● **Work required**: From the entries below, copy each line in which the word "varepsilon" occurs.

─── Provided records

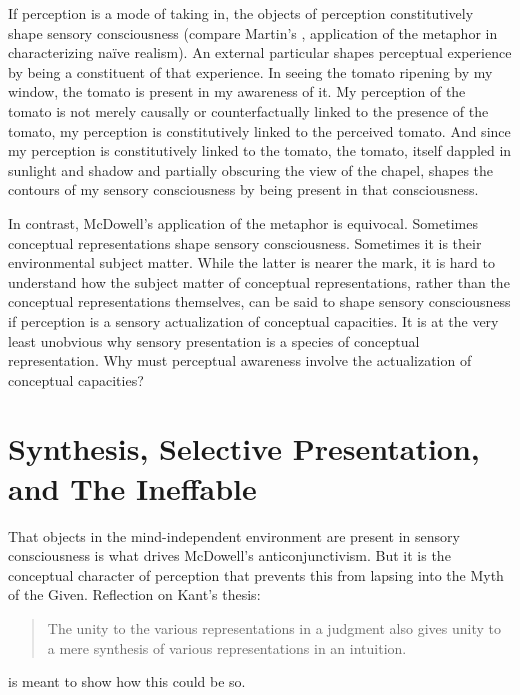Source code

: \documentclass[12pt]{article}
\begin{document}
If perception is a mode of taking in, the objects of perception constitutively shape sensory consciousness (compare Martin's \citeyear[64]{Martin:2004fj}, application of the metaphor in characterizing naïve realism). An external particular shapes perceptual experience by being a constituent of that experience. In seeing the tomato ripening by my window, the tomato is present in my awareness of it. My perception of the tomato is not merely causally or counterfactually linked to the presence of the tomato, my perception is constitutively linked to the perceived tomato. And since my perception is constitutively linked to the tomato, the tomato, itself dappled in sunlight and shadow and partially obscuring the view of the chapel, shapes the contours of my sensory consciousness by being present in that consciousness.

In contrast, McDowell's application of the metaphor is equivocal. Sometimes conceptual representations shape sensory consciousness. Sometimes it is their environmental subject matter. While the latter is nearer the mark, it is hard to understand how the subject matter of conceptual representations, rather than the conceptual representations themselves, can be said to shape sensory consciousness if perception is a sensory actualization of conceptual capacities. It is at the very least unobvious why sensory presentation is a species of conceptual representation. Why must perceptual awareness involve the actualization of conceptual capacities?


\section{Synthesis, Selective Presentation, and The Ineffable} %
\label{sec:selective_presentation_and_synthesis}

That objects in the mind-independent environment are present in sensory consciousness is what drives McDowell's anticonjunctivism. But it is the conceptual character of perception that prevents this from lapsing into the Myth of the Given. Reflection on Kant's thesis:
\begin{quote}
    The unity to the various representations in a judgment also gives unity to a mere synthesis of various representations in an intuition. \citep[A79/B104--5]{Kant:1781fk}
\end{quote}
is meant to show how this could be so.
\end{document}
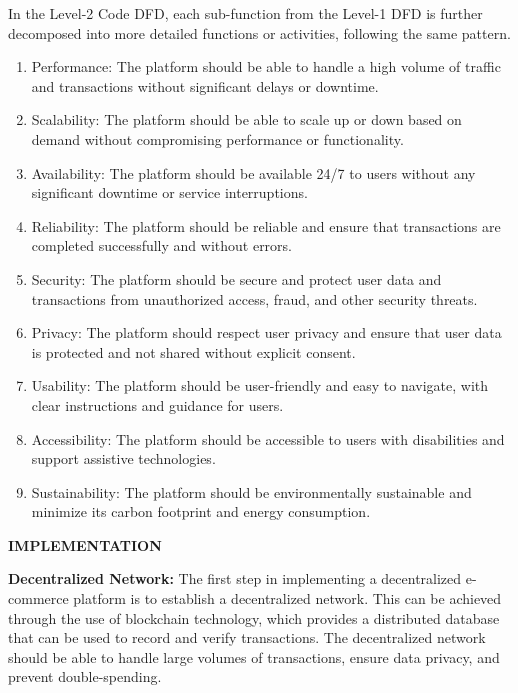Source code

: \documentclass[a4paper,11pt]{article}
\begin{document}
\begin{center}
In the Level-2 Code DFD, each sub-function from the Level-1 DFD is further decomposed into more detailed functions or activities, following the same pattern.

\begin{enumerate}
    \item Performance: The platform should be able to handle a high volume of traffic and transactions without significant delays or downtime.
    \item Scalability: The platform should be able to scale up or down based on demand without compromising performance or functionality.
    \item Availability: The platform should be available 24/7 to users without any significant downtime or service interruptions.
    \item Reliability: The platform should be reliable and ensure that transactions are completed successfully and without errors.

    \item Security: The platform should be secure and protect user data and transactions from unauthorized access, fraud, and other security threats.
    \item Privacy: The platform should respect user privacy and ensure that user data is protected and not shared without explicit consent.
    \item Usability: The platform should be user-friendly and easy to navigate, with clear instructions and guidance for users.
    \item Accessibility: The platform should be accessible to users with disabilities and support assistive technologies.
    \item Sustainability: The platform should be environmentally sustainable and minimize its carbon footprint and energy consumption.
\end{enumerate}

\newpage


\begin{center}
    \textbf{\Large IMPLEMENTATION }
\end{center}
   \textbf{Decentralized Network:} 
The first step in implementing a decentralized e-commerce platform is to establish a decentralized network. This can be achieved through the use of blockchain technology, which provides a distributed database that can be used to record and verify transactions. The decentralized network should be able to handle large volumes of transactions, ensure data privacy, and prevent double-spending.


\end{center}
\end{document}

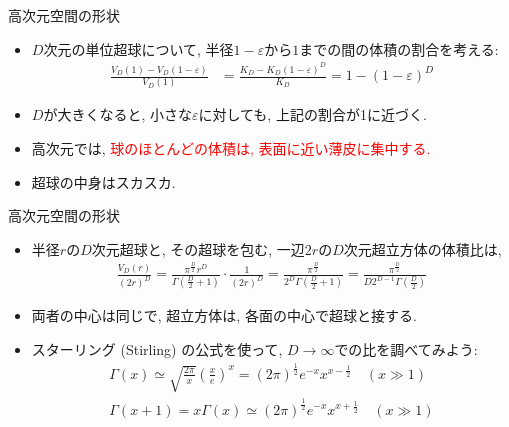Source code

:\documentclass[dvipdfmx,notheorems,t]{beamer}
\begin{document}
\begin{frame}{高次元空間の形状}
\begin{itemize}
  \item $D$次元の単位超球について, 半径$1 - \varepsilon$から$1$までの間の体積の割合を考える:
  \begin{align*}
    \frac{V_D(1) - V_D(1 - \varepsilon)}{V_D(1)}
      &= \frac{K_D - K_D (1 - \varepsilon)^D}{K_D}
      = 1 - (1 - \varepsilon)^D
  \end{align*}

  \item $D$が大きくなると, 小さな$\varepsilon$に対しても, 上記の割合が1に近づく.
  \item 高次元では, \textcolor{red}{球のほとんどの体積は, 表面に近い薄皮に集中する.}
  \item 超球の中身はスカスカ.
\end{itemize}
\end{frame}

\begin{frame}{高次元空間の形状}
\begin{itemize}
  \item 半径$r$の$D$次元超球と, その超球を包む, 一辺$2r$の$D$次元超立方体の体積比は,
  \begin{align*}
    \frac{V_D(r)}{(2r)^D} = \frac{\pi^\frac{D}{2} r^D}{\Gamma \left( \frac{D}{2} + 1 \right)} \cdot \frac{1}{(2r)^D}
      = \frac{\pi^\frac{D}{2}}{2^D \Gamma \left( \frac{D}{2} + 1 \right)}
      = \frac{\pi^\frac{D}{2}}{D 2^{D - 1} \Gamma \left( \frac{D}{2} \right)}
  \end{align*}

  \item 両者の中心は同じで, 超立方体は, 各面の中心で超球と接する.
  \item スターリング (Stirling) の公式を使って, $D \to \infty$での比を調べてみよう:
  \begin{gather*}
    \Gamma(x) \simeq \sqrt{\frac{2\pi}{x}} \left( \frac{x}{e} \right)^x
      = (2\pi)^\frac{1}{2} e^{-x} x^{x - \frac{1}{2}} \quad (x \gg 1) \\
    \Gamma(x + 1) = x \Gamma(x) \simeq (2\pi)^\frac{1}{2} e^{-x} x^{x + \frac{1}{2}} \quad (x \gg 1)
  \end{gather*}
\end{itemize}
\end{frame}
\end{document}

──────

● **Reply**:
  \item $D$次元の単位超球について, 半径$1 - \varepsilon$から$1$までの間の体積の割合を考える:
    \frac{V_D(1) - V_D(1 - \varepsilon)}{V_D(1)}
      &= \frac{K_D - K_D (1 - \varepsilon)^D}{K_D}
      = 1 - (1 - \varepsilon)^D
  \item $D$が大きくなると, 小さな$\varepsilon$に対しても, 上記の割合が1に近づく.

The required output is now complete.